» TASK OBJECTIVE
Within the records below, find the line containing "<th>Dog Recognition</th>". Reproduce it and each line after it exactly, and nothing else.

» EXERCISE MATERIAL
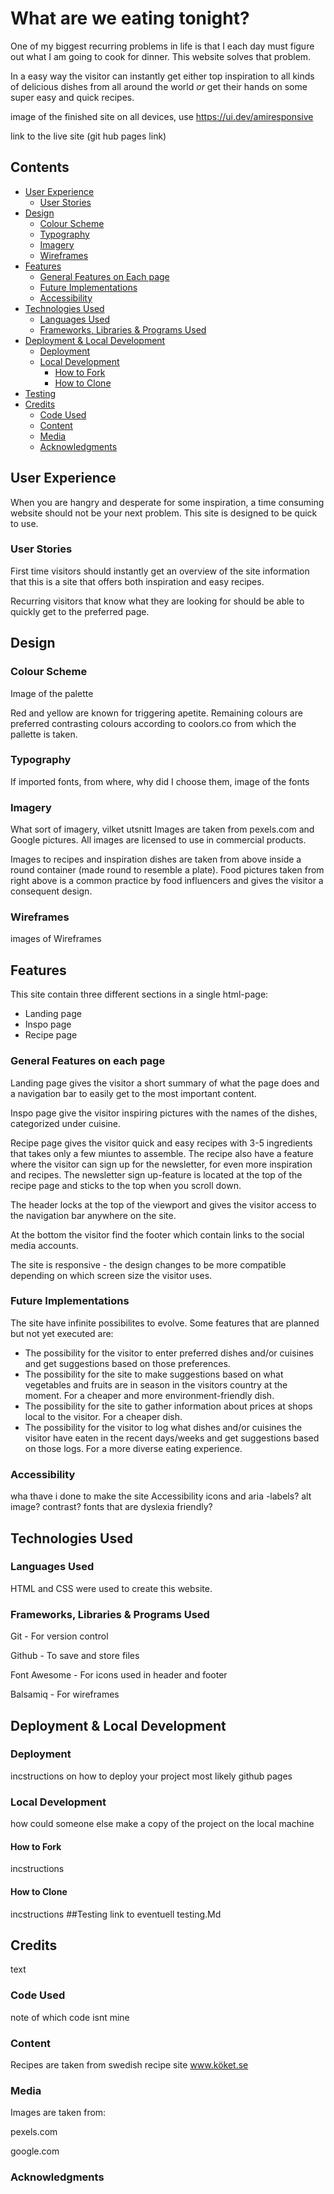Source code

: 
# What are we eating tonight?

One of my biggest recurring problems in life is that I each day must figure out what I am going to cook for dinner. This website solves that problem.

In a easy way the visitor can instantly get either top inspiration to all kinds of delicious dishes from all around the world *or* get their hands on some super easy and quick recipes.


image of the finished site on all devices, use https://ui.dev/amiresponsive

link to the live site (git hub pages link)

## Contents

- [User Experience](#user-experience)
  - [User Stories](#user-stories)
- [Design](#design)
  - [Colour Scheme](#colour-scheme)
  - [Typography](#typography)
  - [Imagery](#imagery)
  - [Wireframes](wireframes)
- [Features](#features)
  - [General Features on Each page](#general-features-on-each-page)
  - [Future Implementations](#future-implementations)
  - [Accessibility](#accessibility)
- [Technologies Used](#technologies-used)
  - [Languages Used](#languages-used)
  - [Frameworks, Libraries & Programs Used](#frameworks-libraries--programs-used)
- [Deployment & Local Development](#deployment--local-development)
  - [Deployment](#deployment)
  - [Local Development](#local-development)
    - [How to Fork](#how-to-fork) 
    - [How to Clone](#how-to-clone)
- [Testing](#testing)
- [Credits](#credits)
  - [Code Used](#code-used)
  - [Content](#content)
  - [Media](#media)
  - [Acknowledgments](#acknowledgments)

## User Experience
When you are hangry and desperate for some inspiration, a time consuming website should not be your next problem. This site is designed to be quick to use.

### User Stories
First time visitors should instantly get an overview of the site information that this is a site that offers both inspiration and easy recipes.

Recurring visitors that know what they are looking for should be able to quickly get to the preferred page.

## Design
### Colour Scheme
Image of the palette

Red and yellow are known for triggering apetite. Remaining colours are preferred contrasting colours according to coolors.co from which the pallette is taken.
### Typography
If imported fonts, from where, why did I choose them, image of the fonts
### Imagery
What sort of imagery, vilket utsnitt
Images are taken from pexels.com and Google pictures. All images are licensed to use in commercial products. 

Images to recipes and inspiration dishes are taken from above inside a round container (made round to resemble a plate). Food pictures taken from right above is a common practice by food influencers and gives the visitor a consequent design.
### Wireframes 
images of Wireframes
## Features
This site contain three different sections in a single html-page:
- Landing page
- Inspo page
- Recipe page
### General Features on each page
Landing page gives the visitor a short summary of what the page does and a navigation bar to easily get to the most important content.

Inspo page give the visitor inspiring pictures with the names of the dishes, categorized under cuisine.

Recipe page gives the visitor quick and easy recipes with 3-5 ingredients that takes only a few miuntes to assemble. The recipe also have a feature where the visitor can sign up for the newsletter, for even more inspiration and recipes. The newsletter sign up-feature is located at the top of the recipe page and sticks to the top when you scroll down.

The header locks at the top of the viewport and gives the visitor access to the navigation bar anywhere on the site.

At the bottom the visitor find the footer which contain links to the social media accounts.

The site is responsive - the design changes to be more compatible depending on which screen size the visitor uses.
### Future Implementations
The site have infinite possibilites to evolve. Some features that are planned but not yet executed are:
- The possibility for the visitor to enter preferred dishes and/or cuisines and get suggestions based on those preferences. 
- The possibility for the site to make suggestions based on what vegetables and fruits are in season in the visitors country at the moment. For a cheaper and more environment-friendly dish.
- The possibility for the site to gather information about prices at shops local to the visitor. For a cheaper dish.
- The possibility for the visitor to log what dishes and/or cuisines the visitor have eaten in the recent days/weeks and get suggestions based on those logs. For a more diverse eating experience.

### Accessibility
wha thave i done to make the site Accessibility
icons and aria -labels? alt image? contrast? fonts that are dyslexia friendly?
## Technologies Used

### Languages Used
HTML and CSS were used to create this website.
### Frameworks, Libraries & Programs Used
Git - For version control

Github - To save and store files

Font Awesome - For icons used in header and footer

Balsamiq - For wireframes
## Deployment & Local Development

### Deployment
incstructions on how to deploy your project most likely github pages
### Local Development
how could someone else make a copy of the project on the local machine
#### How to Fork
incstructions
#### How to Clone
incstructions
##Testing
link to eventuell testing.Md 
## Credits
text
### Code Used
note of which code isnt mine 
### Content    
Recipes are taken from swedish recipe site www.köket.se
### Media
Images are taken from:

pexels.com

google.com
### Acknowledgments



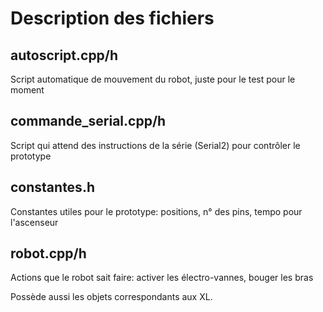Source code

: Description des fichiers
=====

autoscript.cpp/h
----
Script automatique de mouvement du robot, juste pour le test pour le moment

commande_serial.cpp/h
----
Script qui attend des instructions de la série (Serial2) pour contrôler le prototype

constantes.h
----
Constantes utiles pour le prototype: positions, n° des pins, tempo pour l'ascenseur

robot.cpp/h
----
Actions que le robot sait faire: activer les électro-vannes, bouger les bras

Possède aussi les objets correspondants aux XL.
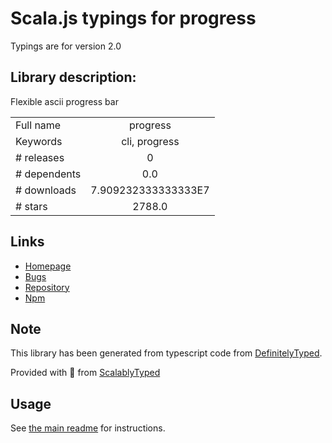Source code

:
# Scala.js typings for progress

Typings are for version 2.0

## Library description:
Flexible ascii progress bar

|                    |                 |
| ------------------ | :-------------: |
| Full name          | progress |
| Keywords           | cli, progress |
| # releases         | 0 |
| # dependents       | 0.0 |
| # downloads        | 7.909232333333333E7 |
| # stars            | 2788.0 |

## Links
- [Homepage](https://github.com/visionmedia/node-progress#readme)
- [Bugs](https://github.com/visionmedia/node-progress/issues)
- [Repository](https://github.com/visionmedia/node-progress)
- [Npm](https://www.npmjs.com/package/progress)
    


## Note
This library has been generated from typescript code from [DefinitelyTyped](https://definitelytyped.org).

Provided with :purple_heart: from [ScalablyTyped](https://github.com/oyvindberg/ScalablyTyped)

## Usage
See [the main readme](../../readme.md) for instructions.


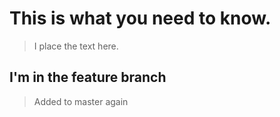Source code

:# This is what you need to know.

> I place the text here.

## I'm in the feature branch

> Added to master again
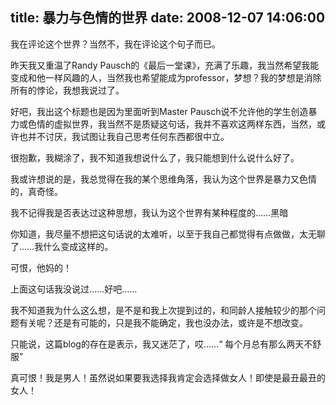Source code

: title: 暴力与色情的世界
date: 2008-12-07 14:06:00
---

我在评论这个世界？当然不，我在评论这个句子而已。

昨天我又重温了Randy Pausch的《最后一堂课》，充满了乐趣，我当然希望我能变成和他一样风趣的人，当然我也希望能成为professor，梦想？我的梦想是消除所有的悖论，我想我说过了。

好吧，我出这个标题也是因为里面听到Master Pausch说不允许他的学生创造暴力或色情的虚拟世界，我当然不是质疑这句话，我并不喜欢这两样东西，当然，或许也并不讨厌，我试图让我自己思考任何东西都很中立。

很抱歉，我糊涂了，我不知道我想说什么了，我只能想到什么说什么好了。

我或许想说的是，我总觉得在我的某个思维角落，我认为这个世界是暴力又色情的，真奇怪。

我不记得我是否表达过这种思想，我认为这个世界有某种程度的……黑暗

你知道，我尽量不想把这句话说的太难听，以至于我自己都觉得有点做做，太无聊了……我什么变成这样的。

可恨，他妈的！

上面这句话我没说过……好吧……

我不知道我为什么这么想，是不是和我上次提到过的，和同龄人接触较少的那个问题有关呢？还是有可能的，只是我不能确定，我也没办法，或许是不想改变。

只能说，这篇blog的存在是表示，我又迷茫了，哎……“ 每个月总有那么两天不舒服”

真可恨！我是男人！虽然说如果要我选择我肯定会选择做女人！即使是最丑最丑的女人！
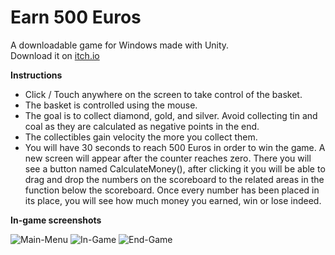 # Earn 500 Euros
A downloadable game for Windows made with Unity.<br>
Download it on [itch.io](https://ziaonder.itch.io/earn-500)<br>

**Instructions**
- Click / Touch anywhere on the screen to take control of the basket.
- The basket is controlled using the mouse. 
- The goal is to collect diamond, gold, and silver. Avoid collecting tin and coal as they are calculated as negative points in the end.
- The collectibles gain velocity the more you collect them.
- You will have 30 seconds to reach 500 Euros in order to win the game. A new screen will appear after the counter reaches zero. There you will see a button named CalculateMoney(), after clicking it you will be able to drag and drop the numbers on the scoreboard to the related areas in the function below the scoreboard. Once every number has been placed in its place, you will see how much money you earned, win or lose indeed.

**In-game screenshots**

![Main-Menu](https://img.itch.zone/aW1hZ2UvMTc3MTQwMS8xMzE1NTE4OC5wbmc=/794x1000/U4C82z.png)
![In-Game](https://img.itch.zone/aW1hZ2UvMTc3MTQwMS8xMzE1NTE4Ny5wbmc=/794x1000/ArRPWG.png)
![End-Game](https://img.itch.zone/aW1hZ2UvMTc3MTQwMS8xMzE1NTE4Ni5wbmc=/794x1000/saeqtT.png)


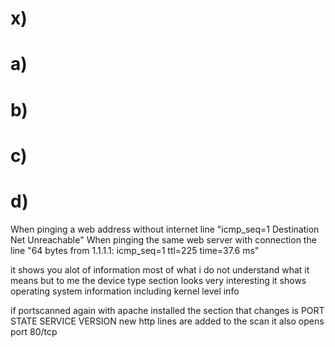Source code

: # x)

# a)

# b)

# c)

# d)

When pinging a web address without internet line "icmp_seq=1 Destination Net Unreachable"
When pinging the same web server with connection the line "64 bytes from 1.1.1.1: icmp_seq=1 ttl=225 time=37.6 ms"

it shows you alot of information most of what i do not understand what it means but to me the device
type section looks very interesting it shows operating system information including kernel level info

if portscanned again with apache installed the section that changes is PORT STATE SERVICE VERSION 
new http lines are added to the scan it also opens port 80/tcp

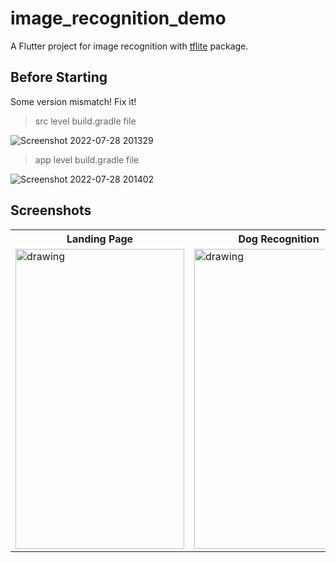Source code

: # image_recognition_demo

A Flutter project for image recognition with [tflite]('https://pub.dev/packages/tflite') package.

## Before Starting

Some version mismatch! Fix it!

> src level build.gradle file

![Screenshot 2022-07-28 201329](https://user-images.githubusercontent.com/31488481/181583734-446f15f1-dfe4-4b9c-a542-7e25ae95c89c.jpg)

> app level build.gradle file

![Screenshot 2022-07-28 201402](https://user-images.githubusercontent.com/31488481/181583753-417be698-2fe6-4036-9efe-30bced87acd2.jpg)

## Screenshots

<table>
<tr>
<th>Landing Page</th>
<th>Dog Recognition</th>
<th>Cat Recognition</th>
</tr>
<tr>
<td><img src="https://user-images.githubusercontent.com/31488481/181584179-038a7edf-6dd1-4c3a-ac03-5025e5209a01.jpg" alt="drawing" width=270 height=480/></td>
<td><img src="https://user-images.githubusercontent.com/31488481/181585300-6a6d1bb1-ce0b-4e69-b9aa-25990b3adefa.jpg" alt="drawing" width=270 height=480/></td>
<td><img src="https://user-images.githubusercontent.com/31488481/181585408-73a51588-a0b4-4828-860f-be11045c247d.jpg" alt="drawing" width=270 height=480/></td>
</tr>
</table>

» RESPONSE BOX
<th>Dog Recognition</th>
<th>Cat Recognition</th>
</tr>
<tr>
<td><img src="https://user-images.githubusercontent.com/31488481/181584179-038a7edf-6dd1-4c3a-ac03-5025e5209a01.jpg" alt="drawing" width=270 height=480/></td>
<td><img src="https://user-images.githubusercontent.com/31488481/181585300-6a6d1bb1-ce0b-4e69-b9aa-25990b3adefa.jpg" alt="drawing" width=270 height=480/></td>
<td><img src="https://user-images.githubusercontent.com/31488481/181585408-73a51588-a0b4-4828-860f-be11045c247d.jpg" alt="drawing" width=270 height=480/></td>
</tr>
</table>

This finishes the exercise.